In January this year, the New Zealand government made an announcement to ban plastic microbeads in cosmetic products. The ban takes effect from July 2018. Plastic microbeads cannot be recycled and there is evidence to show that they pollute waterways and harm marine life. The United States and Canada have also begun the process of banning plastic microbeads, while Australia has threatened to if cosmetic companies do not voluntarily remove them from their products.
Microbeads are tiny plastic beads made from polyethylene (or polypropylene) found in a variety of skincare products. The most obvious and well-known products containing microbeads are exfoliants and facial scrubs. However, they are also found in masks, cleansers, soap and even toothpaste. The size of microbeads mean that water treatment facilities have no way of filtering them out. Their plastic/chemical composition also mean they are not biodegradable.
Luckily, there are many companies out there who, even before the threat of the ban, were environmentally conscious. Many companies, like Savar Skincare, opt to use alternatives, such as bamboo beads to plastic microbeads. As a consumer, you can make the switch and opt for products containing natural alternatives to microbeads, such as ground nut shells, apricot kernels and bamboo.

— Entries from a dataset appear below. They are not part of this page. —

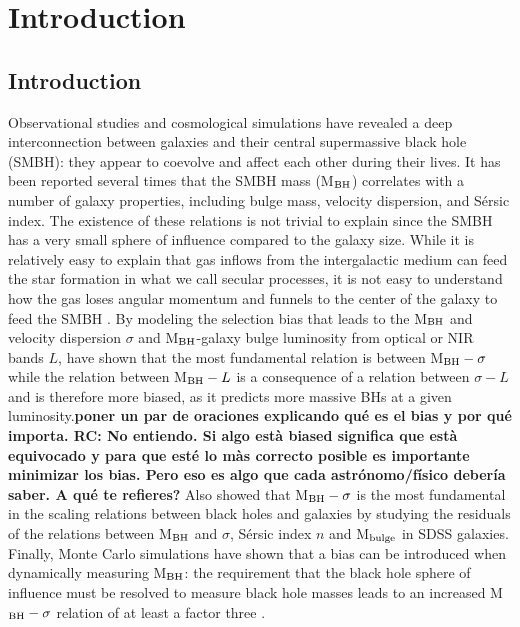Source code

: \chapter{Introduction}



\section{Introduction}
Observational studies and cosmological simulations have revealed a deep interconnection between galaxies and their central supermassive black hole (SMBH): they appear to coevolve and affect each other during their lives.
It has been reported several times that the SMBH mass (M$_{\rm BH}$) correlates with a number of galaxy properties, including bulge mass, velocity dispersion, and S\'{e}rsic index. The existence of these relations is not trivial to explain since the SMBH has a very small sphere of influence compared to the galaxy size. While it is relatively easy to explain that gas inflows from the intergalactic medium can feed the star formation in what we call secular processes, it is not easy to understand how the gas loses angular momentum and funnels to the center of the galaxy to feed the SMBH \citep{2019NatAs...3...48S}. %
By modeling the selection bias that leads to the M$_{\rm BH}$ and velocity dispersion $\sigma$ and M$_{\rm BH}$-galaxy bulge luminosity from optical or NIR bands $L$, \citet{2007ApJ...660..267B} have shown that the most fundamental relation is between M$_{\rm BH}-\sigma$ while the relation between M$_{\rm BH}- L$ is a consequence of a relation between $\sigma-L$ and is therefore more biased, as it predicts more massive BHs at a given luminosity.{\bf poner un par de oraciones explicando qué es el bias y por qué importa. RC: No entiendo. Si algo està biased significa que està equivocado y para que esté lo màs correcto posible es importante minimizar los bias. Pero eso es algo que cada astrónomo/físico debería saber. A qué te refieres?} Also \citet{2017MNRAS.466.4029S} showed that M$_{\rm BH}-\sigma$ is the most fundamental in the scaling relations between black holes and galaxies by studying the residuals of the relations between M$_{\rm BH}$ and $\sigma$, S\'{e}rsic index $n$ and M$_{\rm bulge}$ in SDSS galaxies. Finally, Monte Carlo simulations have shown that a bias can be introduced when dynamically measuring M$_{\rm BH}$: the requirement that the black hole sphere of influence must be resolved to measure black hole masses leads to an increased M$_{\rm BH}-\sigma$ relation of at least a factor three \citep{2016MNRAS.460.3119S}.
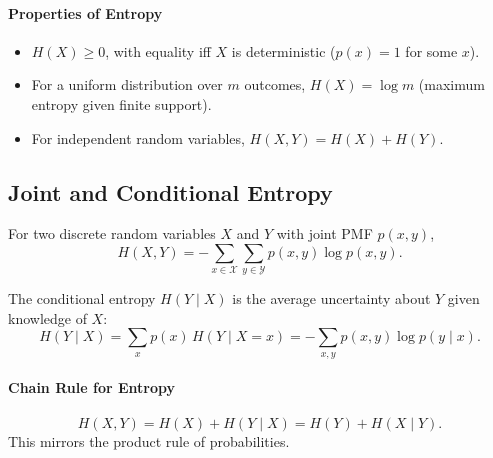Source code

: \documentclass{tufte-handout}
\begin{document}
\begin{marginfigure}
\centering
{}
\caption{Binary entropy $H(p) = -p\log_2 p - (1-p)\log_2(1-p)$. Maximum uncertainty at $p=0.5$.}
\end{marginfigure}

\paragraph{Properties of Entropy}
\begin{itemize}
    \item $H(X) \ge 0$, with equality iff $X$ is deterministic ($p(x)=1$ for some $x$).
    \item For a uniform distribution over $m$ outcomes, $H(X) = \log m$ (maximum entropy given finite support).
    \item For independent random variables, $H(X,Y) = H(X) + H(Y)$.
\end{itemize}

\subsection{Joint and Conditional Entropy}

\begin{defn}
    For two discrete random variables $X$ and $Y$ with joint PMF $p(x,y)$,
    \[
    H(X,Y) = -\sum_{x \in \mathcal{X}} \sum_{y \in \mathcal{Y}} p(x,y) \log p(x,y).
    \]
\end{defn}

\begin{defn}
    The conditional entropy $H(Y \mid X)$ is the average uncertainty about $Y$ given knowledge of $X$:
    \[
    H(Y \mid X) = \sum_{x} p(x) \, H(Y \mid X=x) = -\sum_{x,y} p(x,y) \log p(y \mid x).
    \]
\end{defn}

\paragraph{Chain Rule for Entropy}
\[
H(X,Y) = H(X) + H(Y \mid X) = H(Y) + H(X \mid Y).
\]
This mirrors the product rule of probabilities.
\end{document}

I personally prefer an exfoliant instead of a cleanser, so the information on microbeads was particularly useful for me. Once I became aware of and understood the issue, I immediately looked at the Savar Natural Refining Revitalising Facial Exfoliator I was using and was relieved to see they used bamboo beads. One of the benefits of investing in a natural, plant-based product.
July is Plastic Free July, if overhauling your lifestyle to completely rid it of single use plastic is too much, you might like to consider looking through your skincare products to see what they contain and making the switch to products with natural microbeads. I’d also just like to commend companies who strive to be environmentally aware and responsible. And who do so before bans and fines come into effect.